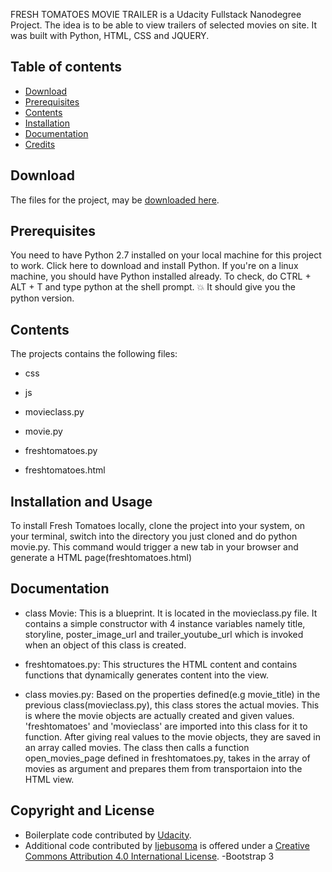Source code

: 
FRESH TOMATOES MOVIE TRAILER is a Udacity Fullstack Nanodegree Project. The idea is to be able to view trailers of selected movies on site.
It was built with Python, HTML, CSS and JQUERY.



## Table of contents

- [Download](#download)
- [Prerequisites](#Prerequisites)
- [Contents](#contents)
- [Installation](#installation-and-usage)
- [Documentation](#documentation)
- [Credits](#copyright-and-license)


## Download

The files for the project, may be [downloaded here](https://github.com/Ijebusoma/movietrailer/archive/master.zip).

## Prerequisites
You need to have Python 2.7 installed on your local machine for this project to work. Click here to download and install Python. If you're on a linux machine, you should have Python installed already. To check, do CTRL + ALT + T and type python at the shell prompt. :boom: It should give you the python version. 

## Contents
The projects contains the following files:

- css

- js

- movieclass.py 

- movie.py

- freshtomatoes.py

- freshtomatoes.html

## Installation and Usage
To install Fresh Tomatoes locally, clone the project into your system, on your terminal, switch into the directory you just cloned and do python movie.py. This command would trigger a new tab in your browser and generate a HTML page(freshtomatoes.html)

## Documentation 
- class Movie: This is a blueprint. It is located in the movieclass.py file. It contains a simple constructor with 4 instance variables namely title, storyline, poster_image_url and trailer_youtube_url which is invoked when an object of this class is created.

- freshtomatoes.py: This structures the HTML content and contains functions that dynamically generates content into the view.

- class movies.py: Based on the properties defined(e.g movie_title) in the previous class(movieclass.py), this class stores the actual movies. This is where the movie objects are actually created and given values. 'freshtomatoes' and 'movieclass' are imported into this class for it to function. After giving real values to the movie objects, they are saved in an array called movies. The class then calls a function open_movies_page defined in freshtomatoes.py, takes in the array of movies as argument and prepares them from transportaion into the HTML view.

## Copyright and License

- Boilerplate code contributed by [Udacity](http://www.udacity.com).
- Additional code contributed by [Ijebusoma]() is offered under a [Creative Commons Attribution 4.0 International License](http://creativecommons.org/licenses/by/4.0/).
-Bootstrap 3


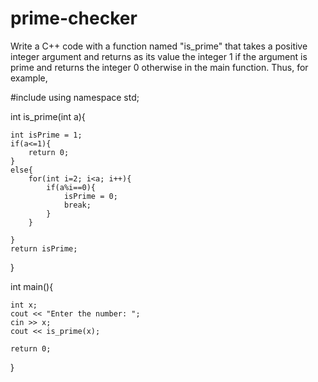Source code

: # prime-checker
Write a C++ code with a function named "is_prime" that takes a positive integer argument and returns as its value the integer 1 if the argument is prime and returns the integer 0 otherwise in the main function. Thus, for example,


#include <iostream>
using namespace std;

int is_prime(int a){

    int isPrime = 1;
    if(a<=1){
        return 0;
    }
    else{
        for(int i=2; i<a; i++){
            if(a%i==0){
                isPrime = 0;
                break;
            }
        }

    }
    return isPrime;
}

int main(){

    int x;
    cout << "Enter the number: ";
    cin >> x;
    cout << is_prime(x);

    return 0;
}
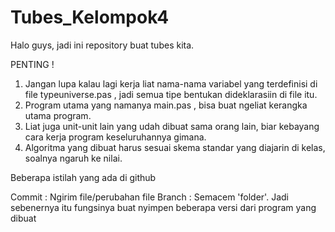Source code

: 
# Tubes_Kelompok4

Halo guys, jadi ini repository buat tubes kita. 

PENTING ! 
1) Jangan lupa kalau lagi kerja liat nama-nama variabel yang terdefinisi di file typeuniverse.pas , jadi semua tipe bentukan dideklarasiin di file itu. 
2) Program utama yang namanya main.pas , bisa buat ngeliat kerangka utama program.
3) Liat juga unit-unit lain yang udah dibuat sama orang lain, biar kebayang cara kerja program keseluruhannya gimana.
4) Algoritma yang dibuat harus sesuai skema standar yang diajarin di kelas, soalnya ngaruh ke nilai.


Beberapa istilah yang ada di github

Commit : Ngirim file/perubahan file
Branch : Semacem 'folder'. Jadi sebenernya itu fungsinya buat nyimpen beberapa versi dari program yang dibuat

• • • • • • •

What you need to do
Show each line of the material that includes the string "Installation" by copying it.

The completed task
- [Installation](#installation-and-usage)
## Installation and Usage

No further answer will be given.